The Year 2036 Problem

Back in 1999 some people were freaking out because they thought that computers would stop working. That's because a lot of software stored the current year only as the last two digits, like 1984 was just 84. It was known as the year 2000 problem, or Y2K for short. They switched to Unix timestamps stored as signed 32-bit integers and everything was fine.

A Unix timestamp is the number of seconds since the beginning of the year 1970. It's often stored as a signed 32-bit integer, which can go up to 2^(32-1). That's only 68 years, and 1970+68 is 2036. Thus, we have a year 2036 problem.

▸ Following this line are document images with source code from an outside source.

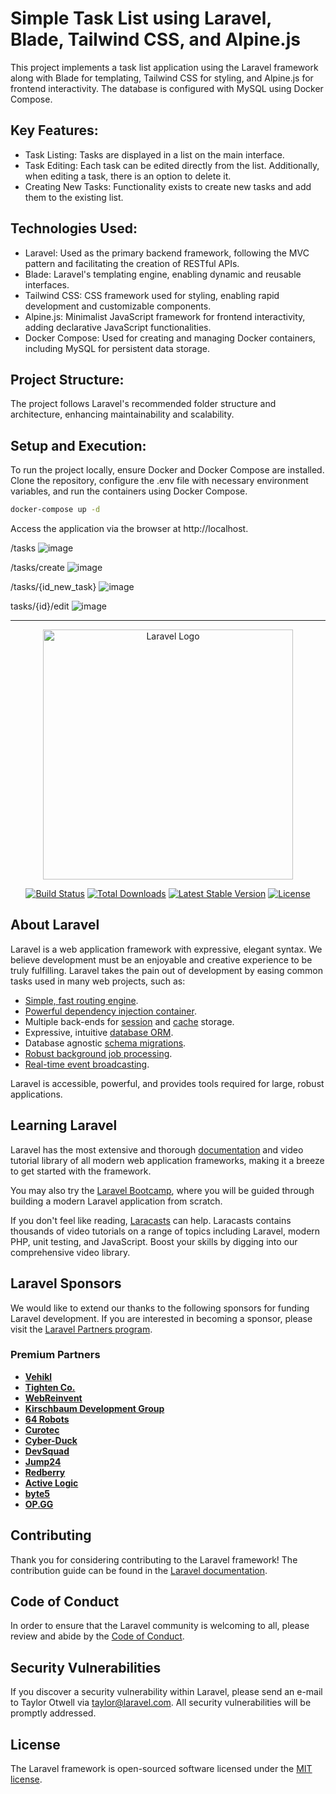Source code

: # Simple Task List using Laravel, Blade, Tailwind CSS, and Alpine.js
This project implements a task list application using the Laravel framework along with Blade for templating, Tailwind CSS for styling, and Alpine.js for frontend interactivity. The database is configured with MySQL using Docker Compose.

## Key Features:
- Task Listing: Tasks are displayed in a list on the main interface.
- Task Editing: Each task can be edited directly from the list. Additionally, when editing a task, there is an option to delete it.
- Creating New Tasks: Functionality exists to create new tasks and add them to the existing list.

## Technologies Used:
- Laravel: Used as the primary backend framework, following the MVC pattern and facilitating the creation of RESTful APIs.
- Blade: Laravel's templating engine, enabling dynamic and reusable interfaces.
- Tailwind CSS: CSS framework used for styling, enabling rapid development and customizable components.
- Alpine.js: Minimalist JavaScript framework for frontend interactivity, adding declarative JavaScript functionalities.
- Docker Compose: Used for creating and managing Docker containers, including MySQL for persistent data storage.

## Project Structure:
The project follows Laravel's recommended folder structure and architecture, enhancing maintainability and scalability.

## Setup and Execution:
To run the project locally, ensure Docker and Docker Compose are installed. Clone the repository, configure the .env file with necessary environment variables, and run the containers using Docker Compose.

```bash
docker-compose up -d
```
Access the application via the browser at http://localhost.

/tasks
![image](https://github.com/godinhorafa/task-list-laravel/assets/63462531/f1f97dbf-75cf-4d60-b5a5-ec3733d5ffda)

/tasks/create
![image](https://github.com/godinhorafa/task-list-laravel/assets/63462531/3ec4c35c-aac7-46f3-9927-d71fb56024ef)

/tasks/{id_new_task}
![image](https://github.com/godinhorafa/task-list-laravel/assets/63462531/69c196c0-dd19-4016-bf59-3024947a01e2)

tasks/{id}/edit
![image](https://github.com/godinhorafa/task-list-laravel/assets/63462531/77282cc2-2603-41e4-bba9-da69235ecf06)

-------------------------------------

<p align="center"><a href="https://laravel.com" target="_blank"><img src="https://raw.githubusercontent.com/laravel/art/master/logo-lockup/5%20SVG/2%20CMYK/1%20Full%20Color/laravel-logolockup-cmyk-red.svg" width="400" alt="Laravel Logo"></a></p>

<p align="center">
<a href="https://github.com/laravel/framework/actions"><img src="https://github.com/laravel/framework/workflows/tests/badge.svg" alt="Build Status"></a>
<a href="https://packagist.org/packages/laravel/framework"><img src="https://img.shields.io/packagist/dt/laravel/framework" alt="Total Downloads"></a>
<a href="https://packagist.org/packages/laravel/framework"><img src="https://img.shields.io/packagist/v/laravel/framework" alt="Latest Stable Version"></a>
<a href="https://packagist.org/packages/laravel/framework"><img src="https://img.shields.io/packagist/l/laravel/framework" alt="License"></a>
</p>

## About Laravel

Laravel is a web application framework with expressive, elegant syntax. We believe development must be an enjoyable and creative experience to be truly fulfilling. Laravel takes the pain out of development by easing common tasks used in many web projects, such as:

- [Simple, fast routing engine](https://laravel.com/docs/routing).
- [Powerful dependency injection container](https://laravel.com/docs/container).
- Multiple back-ends for [session](https://laravel.com/docs/session) and [cache](https://laravel.com/docs/cache) storage.
- Expressive, intuitive [database ORM](https://laravel.com/docs/eloquent).
- Database agnostic [schema migrations](https://laravel.com/docs/migrations).
- [Robust background job processing](https://laravel.com/docs/queues).
- [Real-time event broadcasting](https://laravel.com/docs/broadcasting).

Laravel is accessible, powerful, and provides tools required for large, robust applications.

## Learning Laravel

Laravel has the most extensive and thorough [documentation](https://laravel.com/docs) and video tutorial library of all modern web application frameworks, making it a breeze to get started with the framework.

You may also try the [Laravel Bootcamp](https://bootcamp.laravel.com), where you will be guided through building a modern Laravel application from scratch.

If you don't feel like reading, [Laracasts](https://laracasts.com) can help. Laracasts contains thousands of video tutorials on a range of topics including Laravel, modern PHP, unit testing, and JavaScript. Boost your skills by digging into our comprehensive video library.

## Laravel Sponsors

We would like to extend our thanks to the following sponsors for funding Laravel development. If you are interested in becoming a sponsor, please visit the [Laravel Partners program](https://partners.laravel.com).

### Premium Partners

- **[Vehikl](https://vehikl.com/)**
- **[Tighten Co.](https://tighten.co)**
- **[WebReinvent](https://webreinvent.com/)**
- **[Kirschbaum Development Group](https://kirschbaumdevelopment.com)**
- **[64 Robots](https://64robots.com)**
- **[Curotec](https://www.curotec.com/services/technologies/laravel/)**
- **[Cyber-Duck](https://cyber-duck.co.uk)**
- **[DevSquad](https://devsquad.com/hire-laravel-developers)**
- **[Jump24](https://jump24.co.uk)**
- **[Redberry](https://redberry.international/laravel/)**
- **[Active Logic](https://activelogic.com)**
- **[byte5](https://byte5.de)**
- **[OP.GG](https://op.gg)**

## Contributing

Thank you for considering contributing to the Laravel framework! The contribution guide can be found in the [Laravel documentation](https://laravel.com/docs/contributions).

## Code of Conduct

In order to ensure that the Laravel community is welcoming to all, please review and abide by the [Code of Conduct](https://laravel.com/docs/contributions#code-of-conduct).

## Security Vulnerabilities

If you discover a security vulnerability within Laravel, please send an e-mail to Taylor Otwell via [taylor@laravel.com](mailto:taylor@laravel.com). All security vulnerabilities will be promptly addressed.

## License

The Laravel framework is open-sourced software licensed under the [MIT license](https://opensource.org/licenses/MIT).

The solution that comes to mind is to just use a bigger integer. Perhaps a 64-bit integer. But that only pushes the problem further down the line, right? That was my thinking, so I concocted a more far-reaching format for storing time:

yearlen (8 bits)
year (4 * yearlen bits)
month (4 bits)
day (9 bits)
millisecond (27 bits)

It stores the number of digits in the year number, then the year number itself, followed by the month, the day of the month, and the millisecond of the day. To store the current date in 2026 it would use 8+16+4+9+27 bits, which is 64 bits, the same size as the alternative. This date format can go up to the year 10,000 without needing to expand.

Then I did the math on how far an unsigned 64-bit integer can go. That's 2^64, which is 18,446,744,073,709,551,616 seconds, which is about 584,554,531,341 years. Wow. Seems like using an unsigned 64-bit integer is a much better idea than my rubbish.